By Carole on Feb 28, 2010
There's been much speculation lately on the fate of Obamacare in the US Senate. The ins and outs of reconciliation, once a little known technicality in the rules of that legislative body, are now common knowledge to political junkies of all ideologies. But the actual death bed of the president's unpopular and obscenely expensive plan will most likely be the US House of Representatives.
Even if Democrats have the 51 votes they need in the Senate and the Republicans decide against proposing a flood of amendments that could indefinitely stall the reconciliation bill, Mr. Obama and his accomplices would still have to get the votes needed to pass Obamacare in the House.
In November, the House passed its version of health care reform with just two votes to spare; prevailing 220-215 with the help of Representative Anh "Joseph" Cao (R-Louisiana) who has said he will not back it again. (source) And Speaker Nancy Pelosi (D-California) won't be able to count on all of her fellow Democrats this time around either.
Two major changes that will affect this round of voting:
The first is the radical change in the political climate since November of 2009. While some Democrats who claim to be fiscally conservative and who represent traditionally Republican districts were somehow able to ignore the messages sent by voters in New Jersey and Virginia, they cannot ignore the one sent from Massachusetts just last month. The election of Senator Scott Brown (R-Massachusetts) clearly demonstrated what is likely to happen to the careers of elected officials who support Obamacare despite the wishes of their constituents.
The second major difference between November's vote on health care reform and the next one in the House is that the bill passed last year included the Stupak Amendment.
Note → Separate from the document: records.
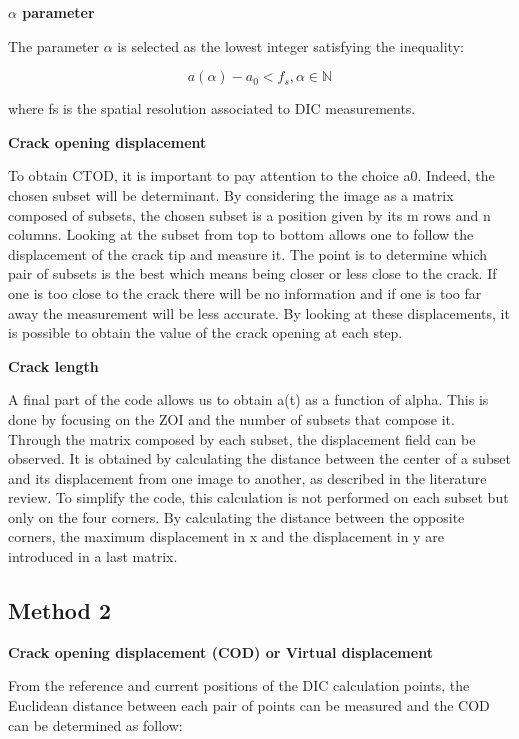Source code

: \textbf{$\alpha$ parameter}

The parameter $\alpha$ is selected as the lowest integer satisfying the inequality:

\begin{equation}
	a(\alpha)-a_0 < f_s, \alpha \in \mathbb{N}
\end{equation}

where fs is the spatial resolution associated to DIC measurements.

\textbf{Crack opening displacement}

To obtain CTOD, it is important to pay attention to the choice a0. Indeed, the chosen subset will be determinant. By considering the image as a matrix composed of subsets, the chosen subset is a position given by its m rows and n columns. Looking at the subset from top to bottom allows one to follow the displacement of the crack tip and measure it. The point is to determine which pair of subsets is the best which means being closer or less close to the crack. If one is too close to the crack there will be no information and if one is too far away the measurement will be less accurate. By looking at these displacements, it is possible to obtain the value of the crack opening at each step.

\textbf{Crack length}

A final part of the code allows us to obtain a(t) as a function of alpha. This is done by focusing on the ZOI and the number of subsets that compose it. Through the matrix composed by each subset, the displacement field can be observed. It is obtained by calculating the distance between the center of a subset and its displacement from one image to another, as described in the literature review. To simplify the code, this calculation is not performed on each subset but only on the four corners. By calculating the distance between the opposite corners, the maximum displacement in x and the displacement in y are introduced in a last matrix.

\subsection{Method 2}

\textbf{Crack opening displacement (COD) or Virtual displacement}

From the reference and current positions of the DIC calculation points, the Euclidean distance between each pair of points can be measured and the COD can be determined as follow:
Of the 219 Democrats who voted 'yes' last time, 40 did so only because the bill contained that amendment preventing taxpayer dollars from being used to fund abortions. Those 40 representatives will almost certainly switch their 'yes' votes to 'no' since the new version of the bill being pushed by President Obama would strip out the abortion restrictions in favor of Senate language that many consider unacceptable. (source)
Republican House Whip Eric Cantor (R-Virginia) recently outlined the House changes since that first health care bill passed and said he now believes there's no way to pass health care in the House with only Democratic votes. According to Mr. Cantor's count, Speaker Pelosi doesn't have more than maybe 202 votes; well short of the 217 needed to pass the second (and hopefully final) Obamacare bill. (source)
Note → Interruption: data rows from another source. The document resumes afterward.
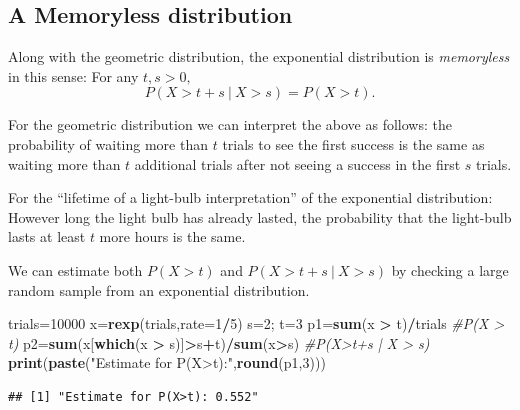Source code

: \documentclass[
]{book}
\newenvironment{Shaded}{\begin{snugshade}}{\end{snugshade}}
\newcommand{\AttributeTok}[1]{\textcolor[rgb]{0.13,0.29,0.53}{#1}}
\newcommand{\CommentTok}[1]{\textcolor[rgb]{0.56,0.35,0.01}{\textit{#1}}}
\newcommand{\DecValTok}[1]{\textcolor[rgb]{0.00,0.00,0.81}{#1}}
\newcommand{\FunctionTok}[1]{\textcolor[rgb]{0.13,0.29,0.53}{\textbf{#1}}}
\newcommand{\NormalTok}[1]{#1}
\newcommand{\OtherTok}[1]{\textcolor[rgb]{0.56,0.35,0.01}{#1}}
\newcommand{\SpecialCharTok}[1]{\textcolor[rgb]{0.81,0.36,0.00}{\textbf{#1}}}
\newcommand{\StringTok}[1]{\textcolor[rgb]{0.31,0.60,0.02}{#1}}
\theoremstyle{definition}
\theoremstyle{definition}
\theoremstyle{definition}
\theoremstyle{definition}
\theoremstyle{remark}
\begin{document}
\subsection*{A Memoryless distribution}\label{a-memoryless-distribution}

Along with the geometric distribution, the exponential distribution is \emph{memoryless} in this sense: For any \(t,s>0,\) \[P(X > t + s~|~X > s) = P(X > t).\]

For the geometric distribution we can interpret the above as follows: the probability of waiting more than \(t\) trials to see the first success is the same as waiting more than \(t\) additional trials after not seeing a success in the first \(s\) trials.

For the ``lifetime of a light-bulb interpretation'' of the exponential distribution: However long the light bulb has already lasted, the probability that the light-bulb lasts at least \(t\) more hours is the same.

We can estimate both \(P(X>t)\) and \(P(X>t+s ~|~ X>s)\) by checking a large random sample from an exponential distribution.

\begin{Shaded}
\begin{Highlighting}[]
\NormalTok{trials}\OtherTok{=}\DecValTok{10000}
\NormalTok{x}\OtherTok{=}\FunctionTok{rexp}\NormalTok{(trials,}\AttributeTok{rate=}\DecValTok{1}\SpecialCharTok{/}\DecValTok{5}\NormalTok{)}
\NormalTok{s}\OtherTok{=}\DecValTok{2}\NormalTok{; t}\OtherTok{=}\DecValTok{3}
\NormalTok{p1}\OtherTok{=}\FunctionTok{sum}\NormalTok{(x }\SpecialCharTok{\textgreater{}}\NormalTok{ t)}\SpecialCharTok{/}\NormalTok{trials }\CommentTok{\#P(X \textgreater{} t)}
\NormalTok{p2}\OtherTok{=}\FunctionTok{sum}\NormalTok{(x[}\FunctionTok{which}\NormalTok{(x }\SpecialCharTok{\textgreater{}}\NormalTok{ s)]}\SpecialCharTok{\textgreater{}}\NormalTok{s}\SpecialCharTok{+}\NormalTok{t)}\SpecialCharTok{/}\FunctionTok{sum}\NormalTok{(x}\SpecialCharTok{\textgreater{}}\NormalTok{s) }\CommentTok{\#P(X\textgreater{}t+s | X \textgreater{} s)}
\FunctionTok{print}\NormalTok{(}\FunctionTok{paste}\NormalTok{(}\StringTok{"Estimate for P(X\textgreater{}t):"}\NormalTok{,}\FunctionTok{round}\NormalTok{(p1,}\DecValTok{3}\NormalTok{)))}
\end{Highlighting}
\end{Shaded}

\begin{verbatim}
## [1] "Estimate for P(X>t): 0.552"
\end{verbatim}
\end{document}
The last time President Obama and his cronies came up short on votes for his signature domestic issue, they started bribing Senators with hundreds of billions of taxpayer dollars to get the votes they needed. The public is now wise to this tactic and Senators Mary Landrieu (D-Louisiana), Blanche Lincoln (D-Arkansas) and Ben Nelson (D-Nebraska) have become examples to their legislative brethren of what happens to the political prospects of anyone who chooses Team Obama's arm twisting and bribes over the expressed wishes of their constituents.
UPDATE: Appearing on ABC's This Week this morning, Speaker Pelosi urged House Democrats to vote for Obamacare despite the wishes of their constitutents. "We're not here just to self-perpetuate our service in Congress," she said. "We're here to do the job for the American people." (source)
Consiering the perpetuation of her own political career is riding on the fading chance that this bill will pass, that's a rather hypocritical tactic for her to employ.